--- STORED DATA ---
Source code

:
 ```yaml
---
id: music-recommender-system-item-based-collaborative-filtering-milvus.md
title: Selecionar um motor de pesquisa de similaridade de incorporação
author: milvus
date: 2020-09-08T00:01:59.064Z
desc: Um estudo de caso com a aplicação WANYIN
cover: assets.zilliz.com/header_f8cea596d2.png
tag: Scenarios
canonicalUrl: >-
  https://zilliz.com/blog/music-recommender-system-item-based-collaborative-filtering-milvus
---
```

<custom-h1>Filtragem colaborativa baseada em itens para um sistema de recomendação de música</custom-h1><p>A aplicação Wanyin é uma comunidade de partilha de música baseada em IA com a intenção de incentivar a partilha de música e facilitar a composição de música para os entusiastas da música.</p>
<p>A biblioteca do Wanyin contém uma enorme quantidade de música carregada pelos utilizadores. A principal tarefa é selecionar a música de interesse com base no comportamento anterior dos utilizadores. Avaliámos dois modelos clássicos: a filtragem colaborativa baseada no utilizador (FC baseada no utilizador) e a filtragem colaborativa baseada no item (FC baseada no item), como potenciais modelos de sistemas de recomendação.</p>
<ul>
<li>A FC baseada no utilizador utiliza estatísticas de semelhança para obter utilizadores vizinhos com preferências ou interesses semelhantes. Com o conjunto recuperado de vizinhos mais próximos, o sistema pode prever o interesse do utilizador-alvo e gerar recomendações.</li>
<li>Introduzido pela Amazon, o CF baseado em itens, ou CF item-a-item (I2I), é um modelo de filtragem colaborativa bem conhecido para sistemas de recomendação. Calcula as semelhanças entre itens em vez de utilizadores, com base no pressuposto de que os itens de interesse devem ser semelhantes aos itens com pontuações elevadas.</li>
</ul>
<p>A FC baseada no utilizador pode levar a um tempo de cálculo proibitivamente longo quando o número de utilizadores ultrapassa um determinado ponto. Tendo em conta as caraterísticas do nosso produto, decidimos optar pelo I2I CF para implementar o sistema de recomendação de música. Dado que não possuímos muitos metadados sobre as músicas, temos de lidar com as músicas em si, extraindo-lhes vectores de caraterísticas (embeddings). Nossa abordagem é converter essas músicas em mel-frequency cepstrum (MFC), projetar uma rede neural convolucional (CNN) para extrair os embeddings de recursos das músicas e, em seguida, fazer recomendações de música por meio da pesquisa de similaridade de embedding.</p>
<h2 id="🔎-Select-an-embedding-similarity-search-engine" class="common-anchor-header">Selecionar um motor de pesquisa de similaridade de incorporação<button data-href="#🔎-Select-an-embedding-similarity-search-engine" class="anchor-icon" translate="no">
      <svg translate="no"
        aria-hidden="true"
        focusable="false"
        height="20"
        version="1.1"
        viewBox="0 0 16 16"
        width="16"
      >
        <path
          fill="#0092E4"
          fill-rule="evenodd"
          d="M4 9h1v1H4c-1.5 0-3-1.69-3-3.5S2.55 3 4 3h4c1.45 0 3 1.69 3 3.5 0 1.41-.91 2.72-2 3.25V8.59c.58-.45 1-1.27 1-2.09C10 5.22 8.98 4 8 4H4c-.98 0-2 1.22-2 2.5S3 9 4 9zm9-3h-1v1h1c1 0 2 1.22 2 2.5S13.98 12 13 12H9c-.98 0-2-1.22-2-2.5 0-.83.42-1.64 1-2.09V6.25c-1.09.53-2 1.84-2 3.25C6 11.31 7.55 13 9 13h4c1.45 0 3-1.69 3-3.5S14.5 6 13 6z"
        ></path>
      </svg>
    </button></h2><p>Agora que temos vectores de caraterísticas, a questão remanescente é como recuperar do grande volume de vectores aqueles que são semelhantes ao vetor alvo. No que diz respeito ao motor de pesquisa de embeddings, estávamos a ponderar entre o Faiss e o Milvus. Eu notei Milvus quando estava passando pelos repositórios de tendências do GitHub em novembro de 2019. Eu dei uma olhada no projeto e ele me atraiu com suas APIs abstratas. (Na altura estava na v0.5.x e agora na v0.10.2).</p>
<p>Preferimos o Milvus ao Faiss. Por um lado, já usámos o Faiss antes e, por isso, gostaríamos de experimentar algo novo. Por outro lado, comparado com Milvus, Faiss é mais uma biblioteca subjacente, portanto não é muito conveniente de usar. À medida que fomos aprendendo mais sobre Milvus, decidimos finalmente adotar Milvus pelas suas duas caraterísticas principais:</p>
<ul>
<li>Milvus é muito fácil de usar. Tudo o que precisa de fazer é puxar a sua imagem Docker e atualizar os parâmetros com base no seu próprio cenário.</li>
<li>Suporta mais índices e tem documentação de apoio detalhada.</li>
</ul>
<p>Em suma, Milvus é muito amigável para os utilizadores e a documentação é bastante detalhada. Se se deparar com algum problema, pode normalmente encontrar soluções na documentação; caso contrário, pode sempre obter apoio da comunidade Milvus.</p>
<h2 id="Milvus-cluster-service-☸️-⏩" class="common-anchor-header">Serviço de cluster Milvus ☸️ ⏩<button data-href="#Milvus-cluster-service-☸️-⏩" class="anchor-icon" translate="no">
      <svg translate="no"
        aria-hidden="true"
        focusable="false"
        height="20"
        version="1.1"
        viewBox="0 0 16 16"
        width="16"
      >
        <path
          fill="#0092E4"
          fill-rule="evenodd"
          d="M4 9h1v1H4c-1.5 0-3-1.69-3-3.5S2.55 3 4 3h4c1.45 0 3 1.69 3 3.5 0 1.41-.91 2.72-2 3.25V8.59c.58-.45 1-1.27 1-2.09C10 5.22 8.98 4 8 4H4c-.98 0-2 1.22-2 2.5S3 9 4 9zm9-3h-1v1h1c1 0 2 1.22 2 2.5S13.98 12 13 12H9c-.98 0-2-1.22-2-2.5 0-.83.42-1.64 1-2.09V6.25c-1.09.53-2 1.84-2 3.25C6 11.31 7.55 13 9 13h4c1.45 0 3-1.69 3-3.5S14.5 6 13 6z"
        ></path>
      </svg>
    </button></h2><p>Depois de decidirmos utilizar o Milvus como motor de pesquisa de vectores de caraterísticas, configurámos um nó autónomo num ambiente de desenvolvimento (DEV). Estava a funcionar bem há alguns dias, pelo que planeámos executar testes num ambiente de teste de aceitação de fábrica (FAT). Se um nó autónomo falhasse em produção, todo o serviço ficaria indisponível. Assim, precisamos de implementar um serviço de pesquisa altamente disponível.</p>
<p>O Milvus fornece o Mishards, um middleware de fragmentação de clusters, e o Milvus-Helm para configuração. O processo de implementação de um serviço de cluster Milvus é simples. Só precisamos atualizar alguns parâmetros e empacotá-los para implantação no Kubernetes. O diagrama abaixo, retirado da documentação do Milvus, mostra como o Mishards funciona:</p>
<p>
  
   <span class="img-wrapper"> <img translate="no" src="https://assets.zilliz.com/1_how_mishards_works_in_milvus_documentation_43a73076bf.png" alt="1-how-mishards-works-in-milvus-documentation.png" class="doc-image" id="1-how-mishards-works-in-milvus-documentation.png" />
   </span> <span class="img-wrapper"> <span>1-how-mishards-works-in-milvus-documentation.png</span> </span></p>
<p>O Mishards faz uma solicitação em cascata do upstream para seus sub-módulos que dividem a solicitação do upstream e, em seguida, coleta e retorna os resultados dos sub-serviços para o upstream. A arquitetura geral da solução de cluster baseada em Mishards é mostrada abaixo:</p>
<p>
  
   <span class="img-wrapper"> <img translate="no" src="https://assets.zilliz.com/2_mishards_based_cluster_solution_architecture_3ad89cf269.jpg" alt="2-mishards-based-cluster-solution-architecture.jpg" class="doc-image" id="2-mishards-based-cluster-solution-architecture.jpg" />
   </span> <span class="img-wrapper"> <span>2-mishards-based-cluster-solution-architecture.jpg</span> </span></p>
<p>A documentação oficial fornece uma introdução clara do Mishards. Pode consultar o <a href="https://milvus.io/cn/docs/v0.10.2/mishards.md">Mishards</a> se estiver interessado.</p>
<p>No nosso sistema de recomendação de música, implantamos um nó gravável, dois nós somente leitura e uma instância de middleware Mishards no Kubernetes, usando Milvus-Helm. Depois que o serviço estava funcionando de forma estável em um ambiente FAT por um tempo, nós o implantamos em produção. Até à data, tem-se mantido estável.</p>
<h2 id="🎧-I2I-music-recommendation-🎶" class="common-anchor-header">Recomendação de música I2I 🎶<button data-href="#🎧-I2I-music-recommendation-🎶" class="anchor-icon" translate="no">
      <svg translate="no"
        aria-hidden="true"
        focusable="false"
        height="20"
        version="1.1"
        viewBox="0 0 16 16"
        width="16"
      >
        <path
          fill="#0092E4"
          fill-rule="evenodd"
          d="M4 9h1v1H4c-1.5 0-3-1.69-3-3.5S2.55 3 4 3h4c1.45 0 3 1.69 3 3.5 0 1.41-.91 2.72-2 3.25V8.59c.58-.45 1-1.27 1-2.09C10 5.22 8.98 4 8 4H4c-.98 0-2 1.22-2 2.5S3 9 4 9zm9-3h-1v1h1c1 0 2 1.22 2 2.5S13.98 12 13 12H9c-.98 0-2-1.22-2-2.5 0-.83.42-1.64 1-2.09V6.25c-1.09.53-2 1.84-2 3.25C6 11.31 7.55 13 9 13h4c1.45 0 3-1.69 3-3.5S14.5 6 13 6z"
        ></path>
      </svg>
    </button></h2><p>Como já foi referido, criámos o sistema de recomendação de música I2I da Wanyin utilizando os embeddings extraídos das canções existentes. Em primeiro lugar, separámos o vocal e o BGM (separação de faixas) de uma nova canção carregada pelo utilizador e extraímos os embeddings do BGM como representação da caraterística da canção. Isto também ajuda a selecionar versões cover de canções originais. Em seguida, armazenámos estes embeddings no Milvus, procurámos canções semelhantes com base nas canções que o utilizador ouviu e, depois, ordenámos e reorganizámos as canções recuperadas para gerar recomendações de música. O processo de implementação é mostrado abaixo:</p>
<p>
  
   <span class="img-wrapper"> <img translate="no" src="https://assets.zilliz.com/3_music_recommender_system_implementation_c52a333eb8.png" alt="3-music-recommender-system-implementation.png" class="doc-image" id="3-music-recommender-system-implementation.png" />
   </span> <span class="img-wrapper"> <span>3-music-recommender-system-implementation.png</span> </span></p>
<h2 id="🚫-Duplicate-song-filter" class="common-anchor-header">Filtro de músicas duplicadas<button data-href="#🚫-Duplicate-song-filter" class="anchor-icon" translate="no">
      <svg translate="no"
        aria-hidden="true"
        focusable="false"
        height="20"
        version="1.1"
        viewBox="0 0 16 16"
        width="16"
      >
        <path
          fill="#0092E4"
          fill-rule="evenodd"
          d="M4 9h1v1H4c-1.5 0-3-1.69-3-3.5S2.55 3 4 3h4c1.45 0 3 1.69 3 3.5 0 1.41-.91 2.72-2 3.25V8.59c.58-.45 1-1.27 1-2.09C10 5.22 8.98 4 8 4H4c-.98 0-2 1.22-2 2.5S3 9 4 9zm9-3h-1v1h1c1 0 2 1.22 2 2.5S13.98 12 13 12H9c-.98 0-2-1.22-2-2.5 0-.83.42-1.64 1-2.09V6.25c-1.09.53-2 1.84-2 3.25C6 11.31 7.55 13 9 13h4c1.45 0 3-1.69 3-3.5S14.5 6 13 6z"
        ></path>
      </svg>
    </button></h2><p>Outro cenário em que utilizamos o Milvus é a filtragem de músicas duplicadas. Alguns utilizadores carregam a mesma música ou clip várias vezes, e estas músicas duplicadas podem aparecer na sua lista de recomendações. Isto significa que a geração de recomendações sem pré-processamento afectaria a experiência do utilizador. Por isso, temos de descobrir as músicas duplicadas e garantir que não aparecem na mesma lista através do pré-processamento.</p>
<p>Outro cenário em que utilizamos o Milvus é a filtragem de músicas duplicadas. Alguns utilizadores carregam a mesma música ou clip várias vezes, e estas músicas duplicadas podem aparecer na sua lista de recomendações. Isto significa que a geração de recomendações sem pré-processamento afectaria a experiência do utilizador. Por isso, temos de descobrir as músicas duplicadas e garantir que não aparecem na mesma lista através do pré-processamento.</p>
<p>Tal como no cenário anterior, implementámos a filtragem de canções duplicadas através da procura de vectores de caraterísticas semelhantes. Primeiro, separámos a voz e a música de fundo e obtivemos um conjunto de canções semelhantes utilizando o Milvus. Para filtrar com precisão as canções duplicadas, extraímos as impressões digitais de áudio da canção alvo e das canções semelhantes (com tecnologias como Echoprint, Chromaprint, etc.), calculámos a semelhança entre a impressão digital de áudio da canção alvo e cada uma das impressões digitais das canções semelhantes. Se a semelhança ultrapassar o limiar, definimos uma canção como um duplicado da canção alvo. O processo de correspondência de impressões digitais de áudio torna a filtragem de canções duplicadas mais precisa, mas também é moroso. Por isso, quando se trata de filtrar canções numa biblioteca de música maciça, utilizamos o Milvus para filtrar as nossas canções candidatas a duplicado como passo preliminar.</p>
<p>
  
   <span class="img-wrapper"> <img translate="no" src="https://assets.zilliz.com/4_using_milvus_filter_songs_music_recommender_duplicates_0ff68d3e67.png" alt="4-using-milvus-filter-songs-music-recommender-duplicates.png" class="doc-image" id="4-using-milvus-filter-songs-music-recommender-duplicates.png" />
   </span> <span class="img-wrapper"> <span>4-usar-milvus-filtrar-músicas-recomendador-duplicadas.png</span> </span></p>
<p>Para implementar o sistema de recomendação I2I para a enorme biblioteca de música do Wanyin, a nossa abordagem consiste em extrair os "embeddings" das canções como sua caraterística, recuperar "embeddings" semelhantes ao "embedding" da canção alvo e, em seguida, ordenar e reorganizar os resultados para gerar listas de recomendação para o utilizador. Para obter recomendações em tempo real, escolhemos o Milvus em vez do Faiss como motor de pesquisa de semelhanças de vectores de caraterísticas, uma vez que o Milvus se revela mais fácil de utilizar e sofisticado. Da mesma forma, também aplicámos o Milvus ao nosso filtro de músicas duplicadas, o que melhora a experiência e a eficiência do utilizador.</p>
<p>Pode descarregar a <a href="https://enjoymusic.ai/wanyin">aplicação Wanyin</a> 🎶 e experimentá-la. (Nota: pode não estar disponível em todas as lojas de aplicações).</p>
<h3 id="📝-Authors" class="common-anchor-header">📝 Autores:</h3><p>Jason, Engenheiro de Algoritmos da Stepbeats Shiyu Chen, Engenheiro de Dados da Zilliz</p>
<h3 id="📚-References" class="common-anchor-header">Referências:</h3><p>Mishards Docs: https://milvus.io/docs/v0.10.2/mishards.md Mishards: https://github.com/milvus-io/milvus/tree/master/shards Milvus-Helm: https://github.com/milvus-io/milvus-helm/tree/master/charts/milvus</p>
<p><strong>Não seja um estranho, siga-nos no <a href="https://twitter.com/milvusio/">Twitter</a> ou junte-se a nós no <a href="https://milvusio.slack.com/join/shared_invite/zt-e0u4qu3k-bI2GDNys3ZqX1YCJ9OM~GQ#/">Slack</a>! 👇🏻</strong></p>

--- AIM OF THE TASK ---
Using the material above, state how many lines include the string "incorporação". Answer with a single number.

--- ANSWER SECTION ---
2